Cuánta razón tenía el viejo refrán, estaba comprobado que en
cuanto caían unas gotas el local se quedaba vacío, la gente reacia a salir lo
hacía lo meramente indispensable dejando muchos compromisos para otros momentos más benévolos y así el negocio se
resentía. Tras una semana de fiestas también afectadas por el mal tiempo,
llegaban las verdaderas lluvias, nada de chirimiri, lluvia de verdad, la de
calar ropas y terrenos, la de inundar bajos y túneles, la de sacar ríos de sus
cauces…
El personal que solía acudir
al establecimiento era de desplazamiento difícil o al menos precario,
restringido podría decirse; eran de andar o rodar comprometido, estando muy
influido este por el estado de las infraestructuras, en estas circunstancias la
lluvia y el mal tiempo en general eran un hándicap añadido a su debilitada
existencia, motivo por el cual se cuidaban muy mucho de riesgos innecesarios.
En días de naturaleza
turbia como el que había amanecido, no quedaba otra que mirarse a las
caras esperando la irrupción del despistado de turno, el valiente o
inconsciente que había decidido hacer frente a los elementos, al que no le
preocupaban las inclemencias
climatológicas y que cuando llegaba te soltaba con una sonrisa el sainete de a mal tiempo buena cara; él era mi héroe,
un Lancelot rodante o de andar precario que se abría camino a través de un
entorno hostil luchando por su comanda.
La tienda solía estar vacía en días como ese, el miedo a
resbalar por parte de los potenciales clientes, era otro de los peligros a
evitar; los suelos mojados, los charcos, el viento y las nubes descargando el
contenido de sus vientres algodonosos eran mucho enemigo contra el que luchar,
mejor mantenerse a resguardo en la retaguardia de nuestro hogar y dejar pasar
la batalla climatológica.

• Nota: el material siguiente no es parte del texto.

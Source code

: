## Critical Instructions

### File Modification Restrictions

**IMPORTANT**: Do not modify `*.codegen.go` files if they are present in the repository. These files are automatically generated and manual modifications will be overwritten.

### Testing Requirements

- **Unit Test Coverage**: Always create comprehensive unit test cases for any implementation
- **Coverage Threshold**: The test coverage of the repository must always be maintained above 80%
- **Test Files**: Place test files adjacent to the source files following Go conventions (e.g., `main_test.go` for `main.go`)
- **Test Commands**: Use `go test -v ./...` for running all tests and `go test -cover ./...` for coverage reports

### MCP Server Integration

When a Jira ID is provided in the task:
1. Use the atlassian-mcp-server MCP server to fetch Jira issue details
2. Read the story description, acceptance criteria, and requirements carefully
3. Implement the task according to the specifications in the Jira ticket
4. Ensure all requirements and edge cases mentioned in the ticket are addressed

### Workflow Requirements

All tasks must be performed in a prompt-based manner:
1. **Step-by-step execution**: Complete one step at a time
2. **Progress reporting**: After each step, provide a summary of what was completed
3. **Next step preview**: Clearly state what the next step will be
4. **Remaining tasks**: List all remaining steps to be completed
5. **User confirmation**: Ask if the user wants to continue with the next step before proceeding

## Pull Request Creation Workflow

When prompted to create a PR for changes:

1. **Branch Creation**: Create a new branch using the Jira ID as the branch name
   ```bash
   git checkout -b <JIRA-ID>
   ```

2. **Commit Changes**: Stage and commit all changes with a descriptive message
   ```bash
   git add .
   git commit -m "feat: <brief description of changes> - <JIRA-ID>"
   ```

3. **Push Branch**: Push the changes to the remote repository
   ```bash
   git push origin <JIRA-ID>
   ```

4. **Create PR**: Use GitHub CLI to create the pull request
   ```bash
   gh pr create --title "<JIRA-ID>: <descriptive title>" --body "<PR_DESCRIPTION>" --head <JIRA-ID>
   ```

El resultado era un cajón vacío y seco que ya de por
si era difícil llenar, los tiempos no acompañaban y todo eran dificultades,
cada día una sorpresa a la que enfrentarse, un nuevo reto que superar.
Y la lluvia seguía cayendo, buen inicio del otoño, frío y chubascos
después de un verano atípico con temperaturas inusualmente irregulares;
anunciaban una estación cálida, demasiado cálida para lo acostumbrado pero a la
vista de cómo estaba el día nadie podía imaginárselo. Tan solo quedaba esperar
a que escampara pero la jornada ya estaba echada a perder pues cuando la calle
se mojaba, la economía se resentía y con esta todos los engranajes del sistema
productivo de aquel peculiar establecimiento y las gentes que lo hacían avanzar,
eran las malas jugadas de los hados que en su capricho diario marcaban la vida
y la muerte de unos peones predestinados al sufrimiento.